--- WHAT THIS TASK INVOLVES ---
Restate word for word the lines of the records below, starting at the line that contains "- **Internal Links**: Comprehensive" and ending at the line that contains "- HR recruitment software", with both of those lines included and nothing else.

Records from a dataset:
────────────────
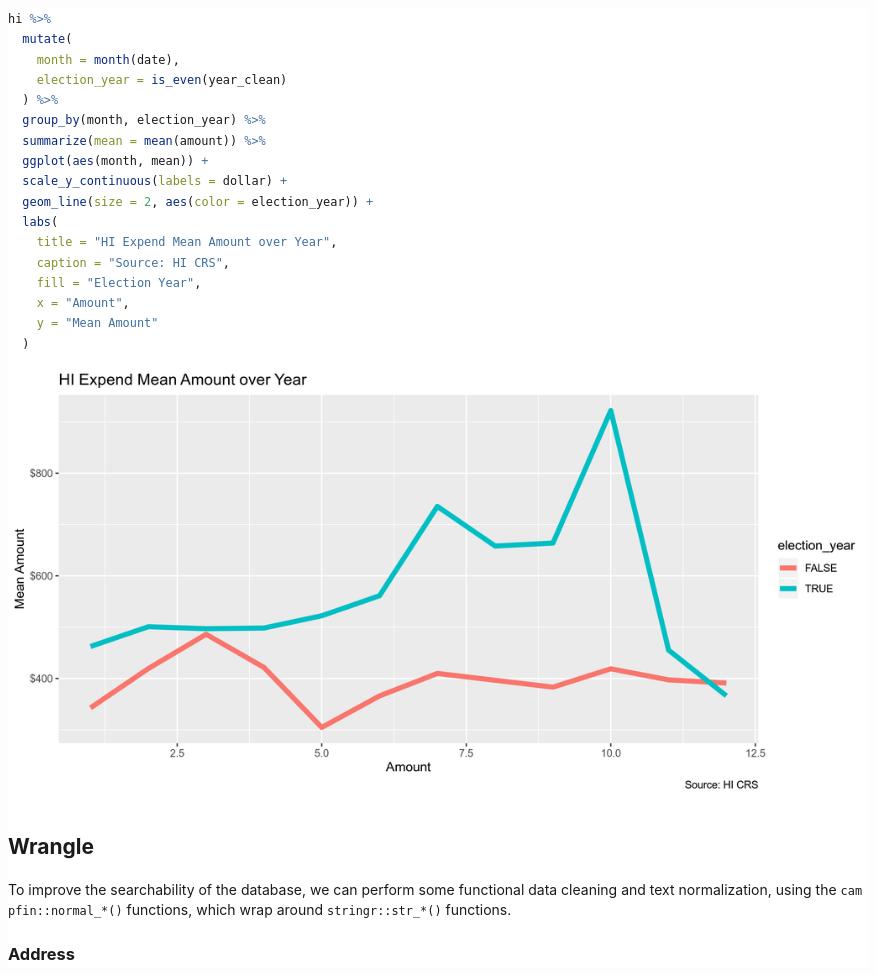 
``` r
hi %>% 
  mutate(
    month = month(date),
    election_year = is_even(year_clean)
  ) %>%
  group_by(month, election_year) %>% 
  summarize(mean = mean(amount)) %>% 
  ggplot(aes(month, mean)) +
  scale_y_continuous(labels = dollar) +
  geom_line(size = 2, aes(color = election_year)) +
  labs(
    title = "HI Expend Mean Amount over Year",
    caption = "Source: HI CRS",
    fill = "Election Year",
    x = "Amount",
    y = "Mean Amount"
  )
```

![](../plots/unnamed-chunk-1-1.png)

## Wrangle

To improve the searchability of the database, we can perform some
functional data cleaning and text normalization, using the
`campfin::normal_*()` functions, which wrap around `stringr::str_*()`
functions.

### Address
────────────────
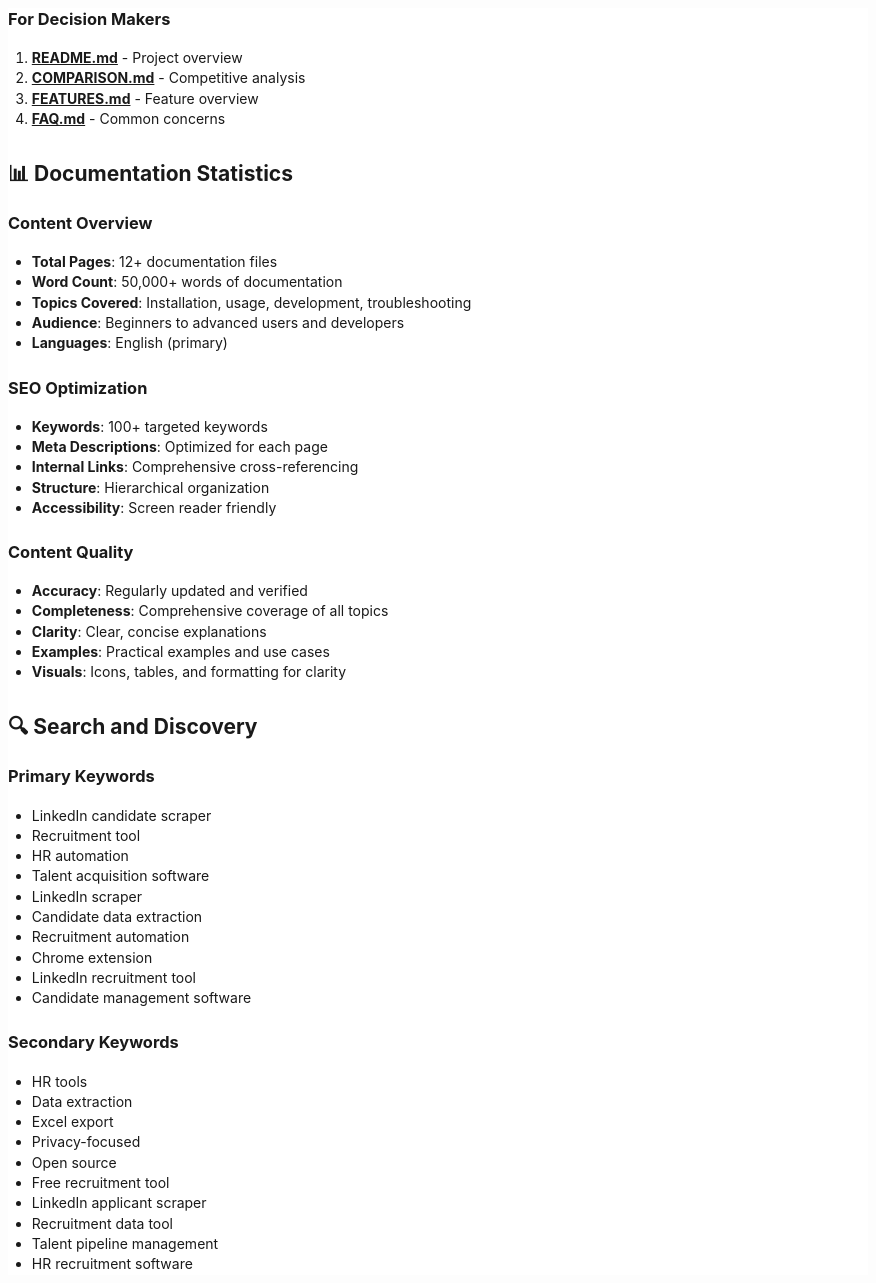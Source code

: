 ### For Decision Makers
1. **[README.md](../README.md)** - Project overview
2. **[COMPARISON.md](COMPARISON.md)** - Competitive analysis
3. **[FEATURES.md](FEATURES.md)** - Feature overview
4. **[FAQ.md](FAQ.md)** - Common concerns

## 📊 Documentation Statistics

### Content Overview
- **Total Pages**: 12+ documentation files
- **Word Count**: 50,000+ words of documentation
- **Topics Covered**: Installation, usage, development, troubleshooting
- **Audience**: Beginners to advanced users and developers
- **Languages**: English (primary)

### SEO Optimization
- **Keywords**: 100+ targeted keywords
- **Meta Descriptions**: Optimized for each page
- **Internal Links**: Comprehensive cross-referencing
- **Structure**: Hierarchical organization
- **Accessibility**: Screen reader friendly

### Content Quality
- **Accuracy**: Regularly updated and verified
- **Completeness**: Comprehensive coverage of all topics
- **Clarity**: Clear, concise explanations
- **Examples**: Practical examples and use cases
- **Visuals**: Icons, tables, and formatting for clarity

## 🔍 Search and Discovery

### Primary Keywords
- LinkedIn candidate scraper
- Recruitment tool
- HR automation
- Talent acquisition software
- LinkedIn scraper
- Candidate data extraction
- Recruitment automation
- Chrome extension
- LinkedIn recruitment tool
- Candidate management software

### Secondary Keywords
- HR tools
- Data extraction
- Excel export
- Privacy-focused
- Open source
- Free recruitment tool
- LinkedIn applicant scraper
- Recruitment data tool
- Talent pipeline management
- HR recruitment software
────────────────
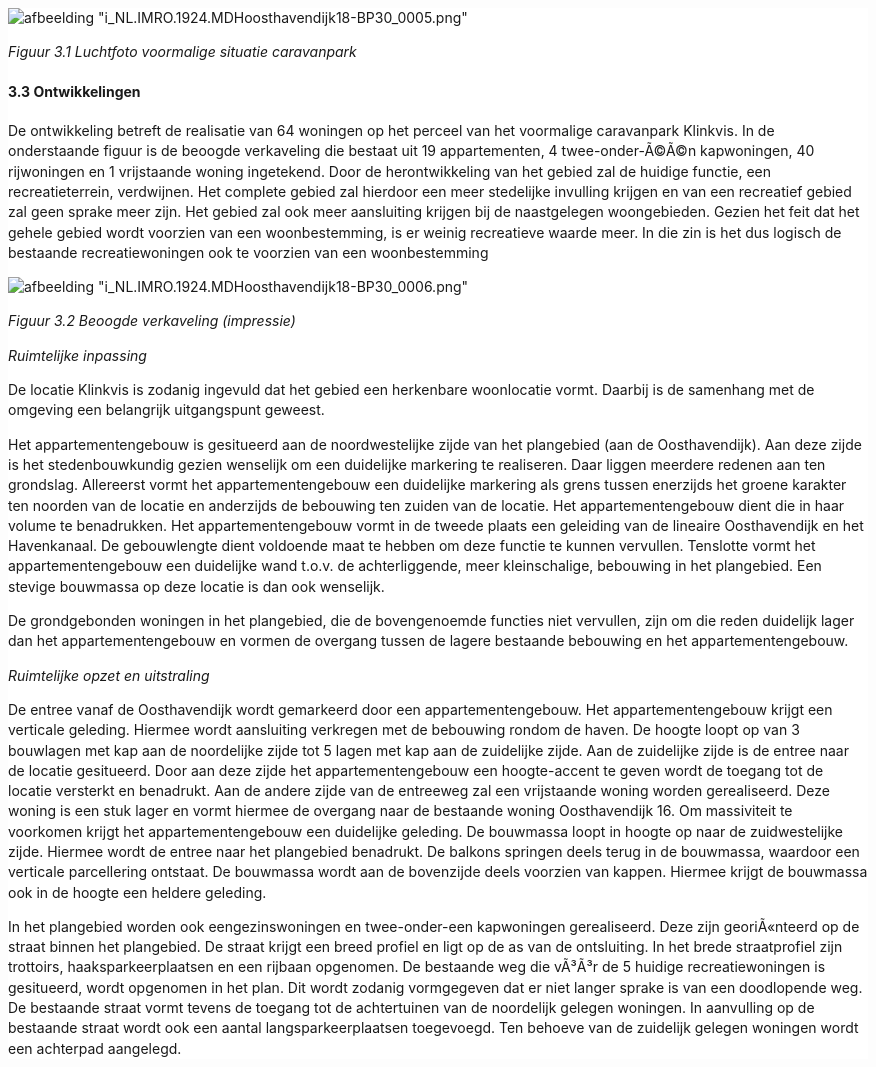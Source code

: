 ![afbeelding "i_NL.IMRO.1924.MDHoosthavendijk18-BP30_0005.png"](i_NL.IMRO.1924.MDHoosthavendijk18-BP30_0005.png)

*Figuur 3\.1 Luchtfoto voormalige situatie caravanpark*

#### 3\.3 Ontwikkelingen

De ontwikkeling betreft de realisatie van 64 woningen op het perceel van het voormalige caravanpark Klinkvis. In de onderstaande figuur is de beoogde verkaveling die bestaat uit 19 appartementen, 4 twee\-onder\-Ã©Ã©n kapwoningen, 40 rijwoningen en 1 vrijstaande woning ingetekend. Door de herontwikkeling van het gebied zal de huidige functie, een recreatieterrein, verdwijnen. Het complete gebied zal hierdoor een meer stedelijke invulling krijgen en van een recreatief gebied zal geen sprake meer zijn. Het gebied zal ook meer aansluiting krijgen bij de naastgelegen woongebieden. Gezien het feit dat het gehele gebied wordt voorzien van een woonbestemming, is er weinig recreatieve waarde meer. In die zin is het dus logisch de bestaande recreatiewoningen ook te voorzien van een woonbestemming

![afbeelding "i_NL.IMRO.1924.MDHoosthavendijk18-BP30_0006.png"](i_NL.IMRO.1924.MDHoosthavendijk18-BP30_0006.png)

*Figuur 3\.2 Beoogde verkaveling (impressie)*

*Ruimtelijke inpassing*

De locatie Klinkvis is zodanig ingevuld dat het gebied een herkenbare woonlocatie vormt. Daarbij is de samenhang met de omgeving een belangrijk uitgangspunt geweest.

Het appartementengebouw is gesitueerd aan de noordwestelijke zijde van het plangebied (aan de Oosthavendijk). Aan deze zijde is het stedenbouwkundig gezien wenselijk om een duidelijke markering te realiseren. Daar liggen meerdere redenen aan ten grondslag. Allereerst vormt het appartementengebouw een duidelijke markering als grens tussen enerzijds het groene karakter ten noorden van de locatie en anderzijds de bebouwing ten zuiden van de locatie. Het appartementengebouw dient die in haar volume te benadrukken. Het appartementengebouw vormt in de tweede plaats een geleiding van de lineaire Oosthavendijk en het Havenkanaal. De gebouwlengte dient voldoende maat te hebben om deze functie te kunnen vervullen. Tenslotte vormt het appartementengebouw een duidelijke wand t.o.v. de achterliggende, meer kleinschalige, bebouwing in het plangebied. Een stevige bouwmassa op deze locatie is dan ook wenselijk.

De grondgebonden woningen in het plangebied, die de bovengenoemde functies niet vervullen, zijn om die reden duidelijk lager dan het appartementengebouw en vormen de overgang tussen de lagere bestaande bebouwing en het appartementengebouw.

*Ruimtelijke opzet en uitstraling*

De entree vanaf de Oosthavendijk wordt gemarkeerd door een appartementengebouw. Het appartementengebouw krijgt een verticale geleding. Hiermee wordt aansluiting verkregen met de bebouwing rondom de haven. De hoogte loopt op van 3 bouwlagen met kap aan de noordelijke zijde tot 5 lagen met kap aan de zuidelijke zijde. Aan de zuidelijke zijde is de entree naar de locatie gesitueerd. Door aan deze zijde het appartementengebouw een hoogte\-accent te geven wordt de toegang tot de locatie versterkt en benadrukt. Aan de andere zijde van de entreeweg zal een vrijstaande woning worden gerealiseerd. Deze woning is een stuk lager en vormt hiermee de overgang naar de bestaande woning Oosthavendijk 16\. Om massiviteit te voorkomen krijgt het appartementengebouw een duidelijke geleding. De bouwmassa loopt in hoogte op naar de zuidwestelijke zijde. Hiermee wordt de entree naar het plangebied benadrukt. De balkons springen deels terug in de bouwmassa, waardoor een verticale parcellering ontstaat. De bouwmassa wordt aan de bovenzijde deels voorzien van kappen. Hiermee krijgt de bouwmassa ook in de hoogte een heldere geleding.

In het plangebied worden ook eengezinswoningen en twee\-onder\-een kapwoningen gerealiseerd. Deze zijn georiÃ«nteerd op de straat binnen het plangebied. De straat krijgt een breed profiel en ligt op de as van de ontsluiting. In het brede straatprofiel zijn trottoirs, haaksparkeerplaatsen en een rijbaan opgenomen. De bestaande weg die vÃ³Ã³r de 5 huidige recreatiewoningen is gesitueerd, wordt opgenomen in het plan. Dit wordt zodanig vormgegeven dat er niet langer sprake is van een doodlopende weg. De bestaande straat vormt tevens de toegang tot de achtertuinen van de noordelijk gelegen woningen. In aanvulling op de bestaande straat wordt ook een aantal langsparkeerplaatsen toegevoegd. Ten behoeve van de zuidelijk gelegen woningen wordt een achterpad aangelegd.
────────────────
--- RESULT OF THE TASK ---
- **Internal Links**: Comprehensive cross-referencing
- **Structure**: Hierarchical organization
- **Accessibility**: Screen reader friendly

### Content Quality
- **Accuracy**: Regularly updated and verified
- **Completeness**: Comprehensive coverage of all topics
- **Clarity**: Clear, concise explanations
- **Examples**: Practical examples and use cases
- **Visuals**: Icons, tables, and formatting for clarity

## 🔍 Search and Discovery

### Primary Keywords
- LinkedIn candidate scraper
- Recruitment tool
- HR automation
- Talent acquisition software
- LinkedIn scraper
- Candidate data extraction
- Recruitment automation
- Chrome extension
- LinkedIn recruitment tool
- Candidate management software

### Secondary Keywords
- HR tools
- Data extraction
- Excel export
- Privacy-focused
- Open source
- Free recruitment tool
- LinkedIn applicant scraper
- Recruitment data tool
- Talent pipeline management
- HR recruitment software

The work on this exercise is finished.